BLANCHIMENT EN SUISSE : QUELQUES AFFAIRES MARQUANTES EN 1996

La place financière suisse a été notamment utilisée :

Stupéfiants et crime organisé :

par les trafiquants ou blanchisseurs colombiens Harry Beda Malca (affaire du Banco Atlantico) ; Eduardo et Leopoldo Rubiano Seans ; Guillermo Ortíz ; par deux avocats de Miami, Gerardo Remy et Frank Quintero, ayant ouvert des comptes pour des trafiquants de cocaïne ; par Raúl Salinas, pour y abriter des versements présumés de trafiquants mexicains (cf. ci-dessus) ; par le blanchisseur Stefano Brandino, de Miami ; par le trafiquant d’héroïne varois Michel R., ex-associé du chimiste François Scapula dans l’affaire du laboratoire de Phoenix, en Arizona. Affaire jugée à Marseille à la fin 1995 ; par un trafiquant américain probablement lié à la défunte Pizza Connection. Affaire en cours d’instruction ; par le réseau de blanchiment des mafias italiennes découvert en décembre 1996 par le juge Nunzio Sarpietro. Réseau passant par l’Allemagne et la Suisse ; par Serguei Mikhaïlov, parrain présumé de l’organisation criminelle russe, Solntveskaya (cf. ci-dessus).

Trafic d’armes

par le réseau international mis à jour par le parquet de Torre Annunziata, près de Naples et impliquant de nombreux suspects, dont Licio Gelli. Un des carrefours en était une étude d’avocats zurichoise ; dans l’affaire Pacini Battagglia. Exportation illicite d’armes vers la Bosnie et l’Irak. Enquête partie de La Spezia.

Corruption

dans l’affaire Roldán. Pots-de-vin versés par Siemens et alimentant notamment les caisses noires du parti socialiste espagnol ; dans l’affaire IBM. Pots de vin versés par IBM à des responsables argentins ; dans l’affaire Airbus. Pots de vin présumés versés par Airbus Industrie pour l’obtention d’un contrat au Canada.

Espionnage

par les services russes, pour rémunérer Harold Nicholson, fonctionnaire de la CIA inculpé d’espionnage en novembre 1996.

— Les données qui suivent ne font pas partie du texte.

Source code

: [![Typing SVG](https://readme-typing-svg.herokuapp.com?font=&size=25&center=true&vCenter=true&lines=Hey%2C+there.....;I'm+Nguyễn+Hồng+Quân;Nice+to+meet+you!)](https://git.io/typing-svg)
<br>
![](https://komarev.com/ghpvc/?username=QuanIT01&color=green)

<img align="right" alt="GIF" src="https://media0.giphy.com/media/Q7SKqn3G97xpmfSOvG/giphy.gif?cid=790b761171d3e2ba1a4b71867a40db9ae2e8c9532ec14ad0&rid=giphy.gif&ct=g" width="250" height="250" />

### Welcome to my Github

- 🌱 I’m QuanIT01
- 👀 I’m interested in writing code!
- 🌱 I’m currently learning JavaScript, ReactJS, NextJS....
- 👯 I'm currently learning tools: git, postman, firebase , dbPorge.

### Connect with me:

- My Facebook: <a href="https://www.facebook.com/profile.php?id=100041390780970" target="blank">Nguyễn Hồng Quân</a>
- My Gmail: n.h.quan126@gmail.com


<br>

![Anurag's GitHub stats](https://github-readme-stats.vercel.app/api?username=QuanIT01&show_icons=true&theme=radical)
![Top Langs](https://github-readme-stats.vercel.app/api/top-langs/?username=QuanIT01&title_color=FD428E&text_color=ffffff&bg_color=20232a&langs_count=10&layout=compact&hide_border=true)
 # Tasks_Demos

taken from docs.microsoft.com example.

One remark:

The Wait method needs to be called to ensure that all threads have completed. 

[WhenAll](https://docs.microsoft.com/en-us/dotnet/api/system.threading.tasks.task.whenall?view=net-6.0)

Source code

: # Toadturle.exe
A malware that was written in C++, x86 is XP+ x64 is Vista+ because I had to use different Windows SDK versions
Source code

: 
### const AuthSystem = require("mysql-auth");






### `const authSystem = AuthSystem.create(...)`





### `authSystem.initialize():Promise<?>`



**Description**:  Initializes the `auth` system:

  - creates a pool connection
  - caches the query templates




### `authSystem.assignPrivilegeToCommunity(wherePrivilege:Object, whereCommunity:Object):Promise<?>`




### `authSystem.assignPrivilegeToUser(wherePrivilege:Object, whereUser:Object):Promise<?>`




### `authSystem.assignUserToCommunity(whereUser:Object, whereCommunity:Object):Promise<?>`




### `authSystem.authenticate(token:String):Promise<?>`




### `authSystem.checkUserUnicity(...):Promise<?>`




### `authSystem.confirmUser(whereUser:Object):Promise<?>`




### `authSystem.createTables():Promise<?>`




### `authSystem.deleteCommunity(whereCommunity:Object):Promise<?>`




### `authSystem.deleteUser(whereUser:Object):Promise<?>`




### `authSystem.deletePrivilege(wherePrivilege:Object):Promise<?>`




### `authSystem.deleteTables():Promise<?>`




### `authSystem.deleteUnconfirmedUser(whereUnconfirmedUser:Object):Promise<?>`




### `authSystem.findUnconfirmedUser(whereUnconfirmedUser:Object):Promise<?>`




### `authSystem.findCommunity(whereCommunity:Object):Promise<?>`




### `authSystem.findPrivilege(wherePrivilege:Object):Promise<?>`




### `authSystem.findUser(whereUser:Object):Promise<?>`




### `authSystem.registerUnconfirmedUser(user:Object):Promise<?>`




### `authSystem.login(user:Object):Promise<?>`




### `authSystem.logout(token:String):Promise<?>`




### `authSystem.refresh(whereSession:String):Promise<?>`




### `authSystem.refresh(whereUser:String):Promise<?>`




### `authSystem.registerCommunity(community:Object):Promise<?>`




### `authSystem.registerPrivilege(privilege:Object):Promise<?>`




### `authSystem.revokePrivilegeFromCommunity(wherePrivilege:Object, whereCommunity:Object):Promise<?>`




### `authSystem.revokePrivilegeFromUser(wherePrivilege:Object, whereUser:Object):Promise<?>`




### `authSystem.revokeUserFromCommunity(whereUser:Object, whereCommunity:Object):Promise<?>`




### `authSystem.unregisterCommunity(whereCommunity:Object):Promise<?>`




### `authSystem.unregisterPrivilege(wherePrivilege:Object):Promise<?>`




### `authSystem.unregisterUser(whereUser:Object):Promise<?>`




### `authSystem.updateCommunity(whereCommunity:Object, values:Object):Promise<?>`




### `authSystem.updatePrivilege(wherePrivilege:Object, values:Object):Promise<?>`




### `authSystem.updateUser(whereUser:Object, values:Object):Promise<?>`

L’aéroport de Genève-Cointrin, rendez-vous européen des passeurs de cocaïne

Des arrestations répétées ont montré que l’aéroport de Genève-Cointrin était l’un des points d’entrée favori des passeurs, souvent africains, acheminant des petits chargements de cocaïne d’Amérique latine en Europe. Pourquoi ? Parce que s’ils se font prendre, ils savent qu’ils encourent des peines minimales. Pour le trafic illicite d’un kilo de cocaïne, la peine moyenne, pour un délinquant primaire, est de 10 ans en Italie, de 8 à 10 ans en Grande-Bretagne, de 5 à 6 ans en France, mais de 22 mois seulement à Genève, contre trois ans au moins à Zurich.

L’année dernière, l’utilisation de l’aéroport de Genève-Cointrin pour les importations de cocaïne est notamment apparue dans les enquêtes entourant l’arrestation, pour trafic de drogue, de 17 militaires américains servant sur la base navale de Naples.